Using RAVE Pipelines Programmatically

library(ravepipeline)

Overview

This vignette demonstrates how to programmatically interact with RAVE pipelines using the PipelineTools R6 class, accessible via ravepipeline::pipeline() and ravepipeline::pipeline_from_path(). This interface allows you to:

Load and inspect pipelines
Configure pipeline parameters (inputs, options)
Execute pipelines with progress monitoring
Retrieve and analyze results
Generate reports

This document serves dual purposes:

User guide: Learn how to use pipelines in scripts and workflows
AI assistant reference: Instructions for AI agents to help users work with RAVE pipelines via the Model Context Protocol (MCP)

Installation and Setup

The full RAVE suite installation provides built-in pipelines and demo data.

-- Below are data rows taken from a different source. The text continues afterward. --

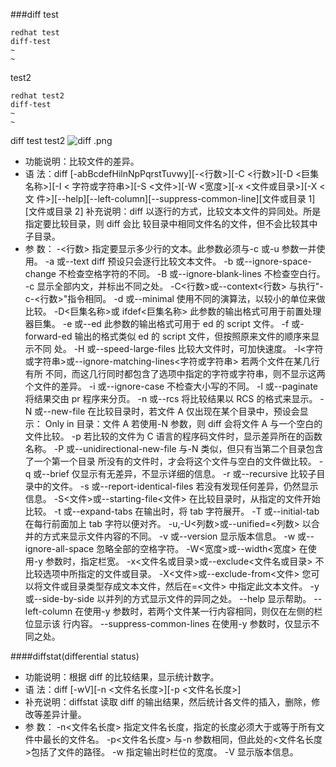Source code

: ###diff
test
```
redhat test
diff-test
~                                                                                      
~            
```
test2
```
redhat test2
diff-test
~                                                                                      
~            
```
diff test test2
![diff .png](http://upload-images.jianshu.io/upload_images/5786888-4aa022b7dc7e01a3.png?imageMogr2/auto-orient/strip%7CimageView2/2/w/1240)
* 功能说明：比较文件的差异。
* 语 法：diff [-abBcdefHilnNpPqrstTuvwy][-<行数>][-C <行数>][-D <巨集名称>][-I <
字符或字符串>][-S <文件>][-W <宽度>][-x <文件或目录>][-X <文
件>][--help][--left-column][--suppress-common-line][文件或目录 1][文件或目录 2]
补充说明：diff 以逐行的方式，比较文本文件的异同处。所是指定要比较目录，则 diff 会比
较目录中相同文件名的文件，但不会比较其中子目录。
* 参 数：
-<行数> 指定要显示多少行的文本。此参数必须与-c 或-u 参数一并使用。
-a 或--text diff 预设只会逐行比较文本文件。
-b 或--ignore-space-change 不检查空格字符的不同。
-B 或--ignore-blank-lines 不检查空白行。
-c 显示全部内文，并标出不同之处。 
-C<行数>或--context<行数> 与执行"-c-<行数>"指令相同。
-d 或--minimal 使用不同的演算法，以较小的单位来做比较。
-D<巨集名称>或 ifdef<巨集名称> 此参数的输出格式可用于前置处理器巨集。
-e 或--ed 此参数的输出格式可用于 ed 的 script 文件。
-f 或-forward-ed 输出的格式类似 ed 的 script 文件，但按照原来文件的顺序来显示不同
处。
-H 或--speed-large-files 比较大文件时，可加快速度。
-l<字符或字符串>或--ignore-matching-lines<字符或字符串> 若两个文件在某几行有所
不同，而这几行同时都包含了选项中指定的字符或字符串，则不显示这两个文件的差异。
-i 或--ignore-case 不检查大小写的不同。
-l 或--paginate 将结果交由 pr 程序来分页。
-n 或--rcs 将比较结果以 RCS 的格式来显示。
-N 或--new-file 在比较目录时，若文件 A 仅出现在某个目录中，预设会显示：
Only in 目录：文件 A 若使用-N 参数，则 diff 会将文件 A 与一个空白的文件比较。
-p 若比较的文件为 C 语言的程序码文件时，显示差异所在的函数名称。
-P 或--unidirectional-new-file 与-N 类似，但只有当第二个目录包含了一个第一个目录
所没有的文件时，才会将这个文件与空白的文件做比较。
-q 或--brief 仅显示有无差异，不显示详细的信息。
-r 或--recursive 比较子目录中的文件。
-s 或--report-identical-files 若没有发现任何差异，仍然显示信息。
-S<文件>或--starting-file<文件> 在比较目录时，从指定的文件开始比较。
-t 或--expand-tabs 在输出时，将 tab 字符展开。
-T 或--initial-tab 在每行前面加上 tab 字符以便对齐。
-u,-U<列数>或--unified=<列数> 以合并的方式来显示文件内容的不同。
-v 或--version 显示版本信息。
-w 或--ignore-all-space 忽略全部的空格字符。
-W<宽度>或--width<宽度> 在使用-y 参数时，指定栏宽。
-x<文件名或目录>或--exclude<文件名或目录> 不比较选项中所指定的文件或目录。
-X<文件>或--exclude-from<文件> 您可以将文件或目录类型存成文本文件，然后在=<文件>
中指定此文本文件。
-y 或--side-by-side 以并列的方式显示文件的异同之处。
--help 显示帮助。
--left-column 在使用-y 参数时，若两个文件某一行内容相同，则仅在左侧的栏位显示该
行内容。
--suppress-common-lines 在使用-y 参数时，仅显示不同之处。


####diffstat(differential status)
* 功能说明：根据 diff 的比较结果，显示统计数字。
* 语 法：diff [-wV][-n <文件名长度>][-p <文件名长度>]
* 补充说明：diffstat 读取 diff 的输出结果，然后统计各文件的插入，删除，修改等差异计量。
* 参 数：
-n<文件名长度> 指定文件名长度，指定的长度必须大于或等于所有文件中最长的文件名。
-p<文件名长度> 与-n 参数相同，但此处的<文件名长度>包括了文件的路径。 
-w 指定输出时栏位的宽度。
-V 显示版本信息。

Please refer to https://rave.wiki/posts/installation/installation.html on how to install RAVE.

Once installed, the demo data is automatically available:

Project: "demo"
Subject: "DemoSubject"
Pipeline: "power_explorer" (and others)

Discovering Available Pipelines

List all installed pipelines:

# List all available pipelines
available_pipelines <- ravepipeline::pipeline_list()
print(available_pipelines)

Creating a Pipeline Instance

The primary interface is the pipeline() function, which returns a PipelineTools object:

# Load the power_explorer pipeline
pipe <- ravepipeline::pipeline("power_explorer")

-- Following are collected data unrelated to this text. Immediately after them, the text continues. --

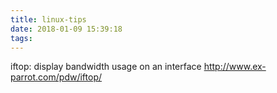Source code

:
 ```yaml
---
title: linux-tips 
date: 2018-01-09 15:39:18
tags:
---
```

iftop: display bandwidth usage on an interface
http://www.ex-parrot.com/pdw/iftop/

# Alternative: load from a specific path
# pipe <- ravepipeline::pipeline_from_path("/path/to/pipeline/folder")

Inspecting Pipeline Structure

Pipeline Metadata

View pipeline description and metadata:

# Get pipeline description
desc <- pipe$description
cat("Pipeline:", desc$Package, "\n")
cat("Version:", desc$Version, "\n")
cat("Title:", desc$Title, "\n")

Available Targets

Examine what the pipeline computes:

# View all pipeline targets (computational steps)
target_table <- pipe$target_table
print(target_table)

# Target table shows:
# - Names: target (build variable) identifier
# - Description: description of the target

Available Reports

Check what reports can be generated:

# List available report templates
reports <- pipe$available_reports
print(reports)

Pipeline Settings

Get current pipeline settings:

# Retrieve all current settings
all_settings <- pipe$get_settings()
str(all_settings)

Configuring Pipeline Parameters

Setting Input Parameters

Use $set_settings() to configure pipeline inputs:

# Configure power_explorer for demo data
pipe$set_settings(
  project_name = "demo",
  subject_code = "DemoSubject",
  reference_name = "default",
  epoch_choice = "auditory_onset",
  epoch_choice__trial_starts = -1L,
  epoch_choice__trial_ends = 2L,
  second_condition_groupings = list(
    list(label = "ML", conditions = list()),
    list(label = "VL", conditions = list())
  ),
  omnibus_includes_all_electrodes = FALSE,
  loaded_electrodes = "13-16,24",
  first_condition_groupings = list(
    list(
      label = "audio_visual",
      conditions = c("known_av", "meant_av", "last_av", "drive_av")
    ),
    list(
      label = "auditory_only",
      conditions = c("last_a", "drive_a", "known_a", "meant_a")
    ),
    list(
      label = "visual_only",
      conditions = c("last_v", "drive_v", "known_v", "meant_v")
    )
  ),
  condition_variable = "Condition",
  baseline_settings = list(
    window = list(c(-1, -0.5)),
    scope = "Per frequency, trial, and electrode",
    unit_of_analysis = "% Change Power"
  ),
  analysis_settings = list(
    list(
      label = "VisStart",
      event = "Trial Onset",
      time = list(0L, 0.5),
      frequency_dd = "Select one",
      frequency = c(70L, 150L)
    )
  ),
  analysis_electrodes = "14"
)

Retrieving Specific Settings

Get individual settings with defaults:

# Get a specific setting
project <- pipe$get_settings("project_name")
print(project)

# Get with default if missing
missing_val <- pipe$get_settings("nonexistent_key", default = "N/A")
print(missing_val)

# Get with constraint (ensures value is in allowed set)
reference <- pipe$get_settings(
  "reference_name",
  constraint = c("default", "CAR", "bipolar")
)

Running the Pipeline

Synchronous Execution

Run the pipeline and wait for completion:

# Run all targets: this will run all build targets (not recommended)
# pipe$run()

# Run specific targets only
pipe$run(names = c("repository", "baselined_power", "over_time_by_condition_data"))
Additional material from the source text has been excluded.